BRIEF: Please state how many lines in the records that follow include "SELinux", with no other output.
BEGIN EXERCISE DATA
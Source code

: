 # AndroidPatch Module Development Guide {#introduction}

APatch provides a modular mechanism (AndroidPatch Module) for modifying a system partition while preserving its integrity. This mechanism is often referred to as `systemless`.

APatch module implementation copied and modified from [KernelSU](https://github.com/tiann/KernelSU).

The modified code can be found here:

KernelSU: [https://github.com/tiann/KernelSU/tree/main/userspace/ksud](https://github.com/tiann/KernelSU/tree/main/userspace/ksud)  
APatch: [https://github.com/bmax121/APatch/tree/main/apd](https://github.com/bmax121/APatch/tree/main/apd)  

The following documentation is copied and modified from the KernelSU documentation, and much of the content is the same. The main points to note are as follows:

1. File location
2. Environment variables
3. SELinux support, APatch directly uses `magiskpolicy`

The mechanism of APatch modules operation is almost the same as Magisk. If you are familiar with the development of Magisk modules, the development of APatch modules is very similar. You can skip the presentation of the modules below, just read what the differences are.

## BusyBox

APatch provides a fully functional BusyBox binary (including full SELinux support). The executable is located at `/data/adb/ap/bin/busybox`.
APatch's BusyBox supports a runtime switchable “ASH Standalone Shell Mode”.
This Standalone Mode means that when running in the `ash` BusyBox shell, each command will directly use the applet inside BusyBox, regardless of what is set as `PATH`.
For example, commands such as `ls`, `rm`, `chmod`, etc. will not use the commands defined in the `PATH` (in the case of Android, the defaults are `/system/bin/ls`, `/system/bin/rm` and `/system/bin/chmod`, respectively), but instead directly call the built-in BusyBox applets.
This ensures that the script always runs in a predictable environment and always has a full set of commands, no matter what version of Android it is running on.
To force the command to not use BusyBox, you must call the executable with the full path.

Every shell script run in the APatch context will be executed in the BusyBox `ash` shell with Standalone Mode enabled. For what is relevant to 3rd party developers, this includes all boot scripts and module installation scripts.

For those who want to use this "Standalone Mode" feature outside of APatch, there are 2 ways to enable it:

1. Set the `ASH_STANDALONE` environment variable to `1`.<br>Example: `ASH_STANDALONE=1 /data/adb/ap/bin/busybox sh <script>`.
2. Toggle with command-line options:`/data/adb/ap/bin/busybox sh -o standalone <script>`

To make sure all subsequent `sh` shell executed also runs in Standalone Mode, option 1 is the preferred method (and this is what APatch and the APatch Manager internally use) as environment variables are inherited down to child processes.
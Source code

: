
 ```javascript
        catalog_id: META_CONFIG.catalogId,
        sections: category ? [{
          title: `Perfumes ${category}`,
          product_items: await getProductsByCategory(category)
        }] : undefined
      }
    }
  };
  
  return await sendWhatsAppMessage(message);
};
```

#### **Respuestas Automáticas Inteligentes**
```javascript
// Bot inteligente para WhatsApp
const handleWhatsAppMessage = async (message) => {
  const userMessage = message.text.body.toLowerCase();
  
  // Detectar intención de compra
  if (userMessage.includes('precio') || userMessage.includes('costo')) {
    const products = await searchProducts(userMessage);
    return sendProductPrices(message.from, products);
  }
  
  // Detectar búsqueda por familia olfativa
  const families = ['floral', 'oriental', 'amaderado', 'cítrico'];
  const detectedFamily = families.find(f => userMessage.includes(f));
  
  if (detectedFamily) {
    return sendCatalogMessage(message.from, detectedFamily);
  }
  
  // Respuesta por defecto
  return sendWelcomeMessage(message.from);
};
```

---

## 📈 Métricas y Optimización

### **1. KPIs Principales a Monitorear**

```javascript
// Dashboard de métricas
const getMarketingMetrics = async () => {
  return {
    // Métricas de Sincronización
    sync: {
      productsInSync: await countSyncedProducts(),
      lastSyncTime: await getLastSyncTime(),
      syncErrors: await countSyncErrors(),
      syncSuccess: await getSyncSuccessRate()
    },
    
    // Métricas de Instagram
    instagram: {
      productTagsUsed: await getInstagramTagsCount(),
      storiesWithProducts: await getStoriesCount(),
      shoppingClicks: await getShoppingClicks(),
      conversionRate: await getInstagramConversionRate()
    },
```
END EXERCISE DATA
RESPONSE BELOW: 2